Directions for this task: Could you copy, exactly as written, every line from the first line of the records through the one containing "Scraping HLTV.org news"?

Data provided: Begin

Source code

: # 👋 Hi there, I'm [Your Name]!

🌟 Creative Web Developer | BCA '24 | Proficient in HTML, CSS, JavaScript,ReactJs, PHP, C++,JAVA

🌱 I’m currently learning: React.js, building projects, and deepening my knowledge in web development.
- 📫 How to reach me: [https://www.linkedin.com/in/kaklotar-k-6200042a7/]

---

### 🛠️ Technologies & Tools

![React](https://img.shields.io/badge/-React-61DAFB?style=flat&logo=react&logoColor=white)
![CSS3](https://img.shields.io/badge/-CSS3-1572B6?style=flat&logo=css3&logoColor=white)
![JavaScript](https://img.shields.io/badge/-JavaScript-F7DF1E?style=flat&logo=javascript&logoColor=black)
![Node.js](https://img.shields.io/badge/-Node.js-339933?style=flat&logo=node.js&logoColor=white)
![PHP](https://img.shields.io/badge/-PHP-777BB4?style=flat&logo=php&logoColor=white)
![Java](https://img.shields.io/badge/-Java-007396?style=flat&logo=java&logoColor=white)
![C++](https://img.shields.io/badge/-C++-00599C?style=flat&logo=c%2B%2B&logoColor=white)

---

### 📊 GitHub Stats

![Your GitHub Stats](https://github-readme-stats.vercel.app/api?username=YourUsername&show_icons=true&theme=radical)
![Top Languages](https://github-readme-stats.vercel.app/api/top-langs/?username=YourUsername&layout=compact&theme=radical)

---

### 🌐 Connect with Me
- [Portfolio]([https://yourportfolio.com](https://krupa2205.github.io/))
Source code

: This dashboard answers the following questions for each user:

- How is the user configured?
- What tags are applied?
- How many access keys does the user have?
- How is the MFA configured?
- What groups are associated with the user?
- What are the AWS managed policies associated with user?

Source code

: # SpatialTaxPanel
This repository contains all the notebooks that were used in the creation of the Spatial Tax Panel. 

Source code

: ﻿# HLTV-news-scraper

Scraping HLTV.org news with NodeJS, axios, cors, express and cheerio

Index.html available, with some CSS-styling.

Data provided: End

Task output:
Source code

: # 👋 Hi there, I'm [Your Name]!

🌟 Creative Web Developer | BCA '24 | Proficient in HTML, CSS, JavaScript,ReactJs, PHP, C++,JAVA

🌱 I’m currently learning: React.js, building projects, and deepening my knowledge in web development.
- 📫 How to reach me: [https://www.linkedin.com/in/kaklotar-k-6200042a7/]

---

### 🛠️ Technologies & Tools

![React](https://img.shields.io/badge/-React-61DAFB?style=flat&logo=react&logoColor=white)
![CSS3](https://img.shields.io/badge/-CSS3-1572B6?style=flat&logo=css3&logoColor=white)
![JavaScript](https://img.shields.io/badge/-JavaScript-F7DF1E?style=flat&logo=javascript&logoColor=black)
![Node.js](https://img.shields.io/badge/-Node.js-339933?style=flat&logo=node.js&logoColor=white)
![PHP](https://img.shields.io/badge/-PHP-777BB4?style=flat&logo=php&logoColor=white)
![Java](https://img.shields.io/badge/-Java-007396?style=flat&logo=java&logoColor=white)
![C++](https://img.shields.io/badge/-C++-00599C?style=flat&logo=c%2B%2B&logoColor=white)

---

### 📊 GitHub Stats

![Your GitHub Stats](https://github-readme-stats.vercel.app/api?username=YourUsername&show_icons=true&theme=radical)
![Top Languages](https://github-readme-stats.vercel.app/api/top-langs/?username=YourUsername&layout=compact&theme=radical)

---

### 🌐 Connect with Me
- [Portfolio]([https://yourportfolio.com](https://krupa2205.github.io/))
Source code

: This dashboard answers the following questions for each user:

- How is the user configured?
- What tags are applied?
- How many access keys does the user have?
- How is the MFA configured?
- What groups are associated with the user?
- What are the AWS managed policies associated with user?

Source code

: # SpatialTaxPanel
This repository contains all the notebooks that were used in the creation of the Spatial Tax Panel. 

Source code

: ﻿# HLTV-news-scraper

Scraping HLTV.org news with NodeJS, axios, cors, express and cheerio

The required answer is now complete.